# "I love the internet or I love Internet"



## juandavidcrog

what would be the correct way to say it? "I love the internet or I love internet"

Thanks to everyone


----------



## cuchuflete

juandavidcrog said:


> *W*hat would be the correct way to say it? "I love the internet or I love internet"
> 
> Thanks to everyone*.*



In AE the article is always used: ... _the_ internet.


----------



## juandavidcrog

what's AE?


----------



## midnight125

I love the internet...
that's what you have to say!


----------



## cuchuflete

AE= American English; BE=British English.  Some major reference works, such as those published by Oxford University Press, use NamE, for North American English. 

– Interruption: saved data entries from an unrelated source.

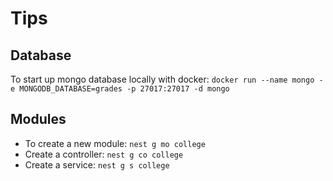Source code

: # Tips

## Database

To start up mongo database locally with docker: `docker run --name mongo -e MONGODB_DATABASE=grades -p 27017:27017 -d mongo`

## Modules

- To create a new module: `nest g mo college`
- Create a controller: `nest g co college`
- Create a service: `nest g s college`
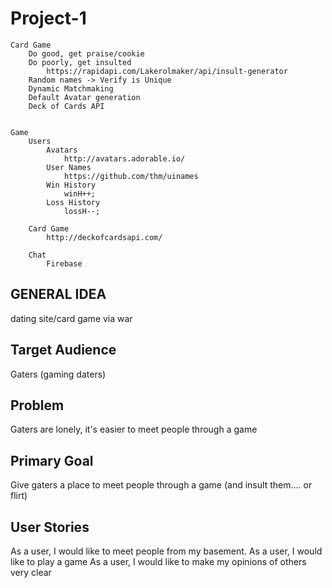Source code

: # Project-1


   <!-- #region outline -->

    Card Game
        Do good, get praise/cookie
        Do poorly, get insulted
            https://rapidapi.com/Lakerolmaker/api/insult-generator
        Random names -> Verify is Unique
        Dynamic Matchmaking
        Default Avatar generation
        Deck of Cards API


    Game
        Users
            Avatars
                http://avatars.adorable.io/
            User Names
                https://github.com/thm/uinames
            Win History
                winH++;
            Loss History
                lossH--;

        Card Game
            http://deckofcardsapi.com/

        Chat
            Firebase


   <!-- #endregion -->

   ## GENERAL IDEA
   dating site/card game via war

   ## Target Audience
   Gaters (gaming daters)

   ## Problem
   Gaters are lonely, it's easier to meet people through a game

   ## Primary Goal
   Give gaters a place to meet people through a game (and insult them.... or flirt)

   ## User Stories
   As a user, I would like to meet people from my basement.
   As a user, I would like to play a game
   As a user, I would like to make my opinions of others very clear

A clarification-  the internet is the noun form.  When internet is used as an adjective, the article may be omitted.


----------



## juandavidcrog

So an american would say "I love the internet" whereas a british person would say "I love internet"? thanks


----------



## JamesM

I don't think so.  Cuchuflete was simply saying that it would be:

"I love internet romances" (where internet is an adjective)

but

"I love the internet" (where internet is a noun)


----------



## juandavidcrog

Mmmm I'm still about uncertain about this....... why do you say "I love the internet" but then you say "I love nature"....... I've heard it depends on the kind of things...... there's just one kind of internet but several kinds of nature?

Thanks


----------



## GreenWhiteBlue

juandavidcrog said:


> Mmmm I'm still about uncertain about this....... why do you say "I love the internet" but then you say "I love nature".......


 
True, but you also say "I love *the* beach" and "I love *the* zoo".  There is very often no WHY involved, it is just WHAT we say, and to say something else would sound strange.


----------



## juandavidcrog

Thanks it's all clear now


----------



## Matching Mole

juandavidcrog said:


> So an american would say "I love the internet" whereas a british person would say "I love internet"? thanks


No, it is _the_ Internet in British English too.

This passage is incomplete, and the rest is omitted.